__THE TASK__
An exact copy of the data is required, with no pictures in it.

(Plain-text document sources)

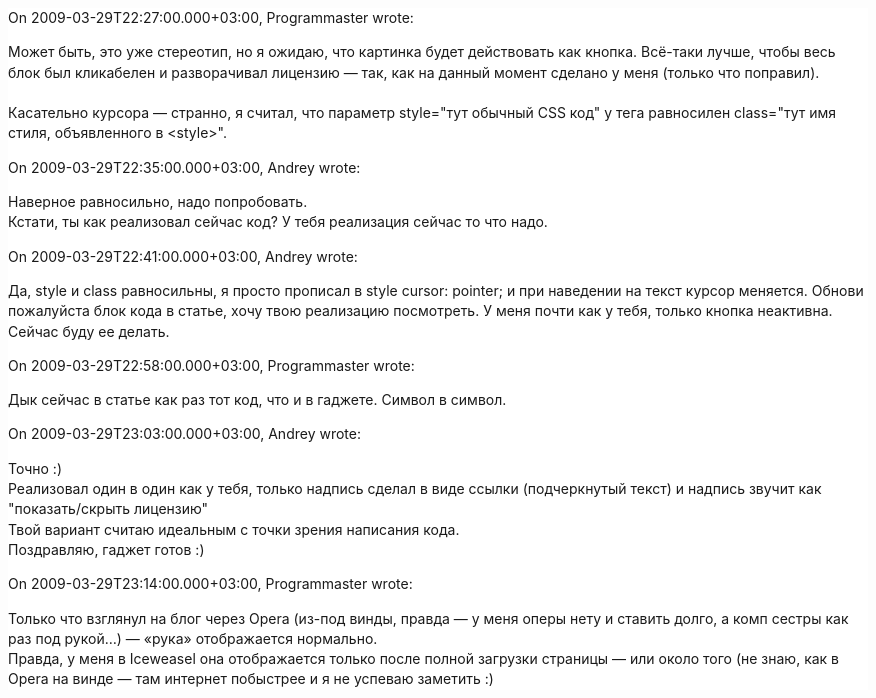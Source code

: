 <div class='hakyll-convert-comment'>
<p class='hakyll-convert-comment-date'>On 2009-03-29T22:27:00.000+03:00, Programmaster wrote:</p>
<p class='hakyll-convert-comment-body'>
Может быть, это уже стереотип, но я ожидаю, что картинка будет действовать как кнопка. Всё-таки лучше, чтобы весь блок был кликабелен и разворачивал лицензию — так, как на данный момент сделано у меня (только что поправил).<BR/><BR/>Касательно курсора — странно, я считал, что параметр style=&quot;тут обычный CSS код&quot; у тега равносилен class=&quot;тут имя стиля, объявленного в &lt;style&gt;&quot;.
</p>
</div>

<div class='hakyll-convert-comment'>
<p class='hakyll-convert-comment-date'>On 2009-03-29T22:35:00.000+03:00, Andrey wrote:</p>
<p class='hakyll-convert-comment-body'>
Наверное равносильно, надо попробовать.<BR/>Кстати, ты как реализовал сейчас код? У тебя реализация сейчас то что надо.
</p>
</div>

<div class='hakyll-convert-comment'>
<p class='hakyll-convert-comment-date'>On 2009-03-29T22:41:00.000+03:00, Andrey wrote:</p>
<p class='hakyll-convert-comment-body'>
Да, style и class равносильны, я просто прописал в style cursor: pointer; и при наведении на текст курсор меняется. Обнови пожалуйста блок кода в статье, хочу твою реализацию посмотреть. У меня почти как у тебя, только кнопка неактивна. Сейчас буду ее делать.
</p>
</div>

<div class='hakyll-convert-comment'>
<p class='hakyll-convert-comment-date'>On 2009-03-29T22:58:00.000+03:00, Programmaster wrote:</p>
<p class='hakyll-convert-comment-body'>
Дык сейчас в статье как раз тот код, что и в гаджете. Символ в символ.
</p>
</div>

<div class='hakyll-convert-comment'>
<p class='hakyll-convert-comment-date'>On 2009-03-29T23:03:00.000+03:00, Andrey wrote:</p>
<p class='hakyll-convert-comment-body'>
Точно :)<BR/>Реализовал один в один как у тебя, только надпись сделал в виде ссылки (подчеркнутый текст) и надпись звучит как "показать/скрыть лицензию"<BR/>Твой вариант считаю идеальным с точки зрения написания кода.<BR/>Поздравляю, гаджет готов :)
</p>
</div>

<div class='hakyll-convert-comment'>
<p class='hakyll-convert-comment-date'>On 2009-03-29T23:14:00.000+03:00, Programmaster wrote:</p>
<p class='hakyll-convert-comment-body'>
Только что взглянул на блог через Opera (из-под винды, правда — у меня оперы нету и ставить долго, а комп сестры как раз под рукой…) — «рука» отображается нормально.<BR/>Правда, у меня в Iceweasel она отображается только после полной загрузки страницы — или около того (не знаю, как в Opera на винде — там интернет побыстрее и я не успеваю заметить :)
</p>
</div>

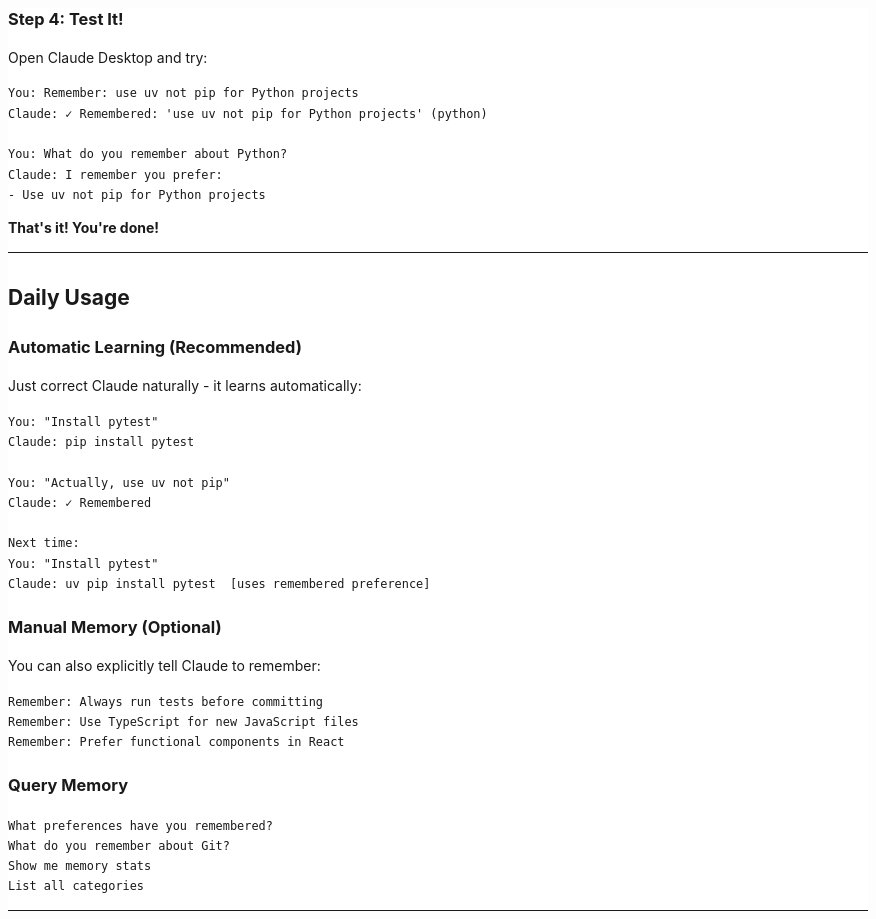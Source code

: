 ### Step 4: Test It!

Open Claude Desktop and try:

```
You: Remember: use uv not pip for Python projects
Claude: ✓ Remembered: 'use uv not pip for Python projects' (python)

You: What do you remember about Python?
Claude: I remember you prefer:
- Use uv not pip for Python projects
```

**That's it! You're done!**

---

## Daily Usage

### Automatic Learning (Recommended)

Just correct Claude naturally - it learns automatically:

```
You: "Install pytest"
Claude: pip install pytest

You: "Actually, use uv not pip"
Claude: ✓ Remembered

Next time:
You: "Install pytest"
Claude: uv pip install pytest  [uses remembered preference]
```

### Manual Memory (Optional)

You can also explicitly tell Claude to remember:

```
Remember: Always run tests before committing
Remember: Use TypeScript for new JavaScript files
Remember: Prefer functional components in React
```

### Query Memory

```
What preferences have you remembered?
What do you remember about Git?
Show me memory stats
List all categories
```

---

__ANSWER SECTION__
Source code

: <div class='hakyll-convert-comment'>
<p class='hakyll-convert-comment-date'>On 2009-03-29T22:27:00.000+03:00, Programmaster wrote:</p>
<p class='hakyll-convert-comment-body'>
Может быть, это уже стереотип, но я ожидаю, что картинка будет действовать как кнопка. Всё-таки лучше, чтобы весь блок был кликабелен и разворачивал лицензию — так, как на данный момент сделано у меня (только что поправил).<BR/><BR/>Касательно курсора — странно, я считал, что параметр style=&quot;тут обычный CSS код&quot; у тега равносилен class=&quot;тут имя стиля, объявленного в &lt;style&gt;&quot;.
</p>
</div>

<div class='hakyll-convert-comment'>
<p class='hakyll-convert-comment-date'>On 2009-03-29T22:35:00.000+03:00, Andrey wrote:</p>
<p class='hakyll-convert-comment-body'>
Наверное равносильно, надо попробовать.<BR/>Кстати, ты как реализовал сейчас код? У тебя реализация сейчас то что надо.
</p>
</div>

<div class='hakyll-convert-comment'>
<p class='hakyll-convert-comment-date'>On 2009-03-29T22:41:00.000+03:00, Andrey wrote:</p>
<p class='hakyll-convert-comment-body'>
Да, style и class равносильны, я просто прописал в style cursor: pointer; и при наведении на текст курсор меняется. Обнови пожалуйста блок кода в статье, хочу твою реализацию посмотреть. У меня почти как у тебя, только кнопка неактивна. Сейчас буду ее делать.
</p>
</div>

<div class='hakyll-convert-comment'>
<p class='hakyll-convert-comment-date'>On 2009-03-29T22:58:00.000+03:00, Programmaster wrote:</p>
<p class='hakyll-convert-comment-body'>
Дык сейчас в статье как раз тот код, что и в гаджете. Символ в символ.
</p>
</div>

<div class='hakyll-convert-comment'>
<p class='hakyll-convert-comment-date'>On 2009-03-29T23:03:00.000+03:00, Andrey wrote:</p>
<p class='hakyll-convert-comment-body'>
Точно :)<BR/>Реализовал один в один как у тебя, только надпись сделал в виде ссылки (подчеркнутый текст) и надпись звучит как "показать/скрыть лицензию"<BR/>Твой вариант считаю идеальным с точки зрения написания кода.<BR/>Поздравляю, гаджет готов :)
</p>
</div>

<div class='hakyll-convert-comment'>
<p class='hakyll-convert-comment-date'>On 2009-03-29T23:14:00.000+03:00, Programmaster wrote:</p>
<p class='hakyll-convert-comment-body'>
Только что взглянул на блог через Opera (из-под винды, правда — у меня оперы нету и ставить долго, а комп сестры как раз под рукой…) — «рука» отображается нормально.<BR/>Правда, у меня в Iceweasel она отображается только после полной загрузки страницы — или около того (не знаю, как в Opera на винде — там интернет побыстрее и я не успеваю заметить :)
</p>
</div>

Source code

: ### Step 4: Test It!

Open Claude Desktop and try:

```
You: Remember: use uv not pip for Python projects
Claude: ✓ Remembered: 'use uv not pip for Python projects' (python)

You: What do you remember about Python?
Claude: I remember you prefer:
- Use uv not pip for Python projects
```

**That's it! You're done!**

---

## Daily Usage

### Automatic Learning (Recommended)

Just correct Claude naturally - it learns automatically:

```
You: "Install pytest"
Claude: pip install pytest

You: "Actually, use uv not pip"
Claude: ✓ Remembered

Next time:
You: "Install pytest"
Claude: uv pip install pytest  [uses remembered preference]
```

### Manual Memory (Optional)

You can also explicitly tell Claude to remember:

```
Remember: Always run tests before committing
Remember: Use TypeScript for new JavaScript files
Remember: Prefer functional components in React
```

### Query Memory

```
What preferences have you remembered?
What do you remember about Git?
Show me memory stats
List all categories
```

---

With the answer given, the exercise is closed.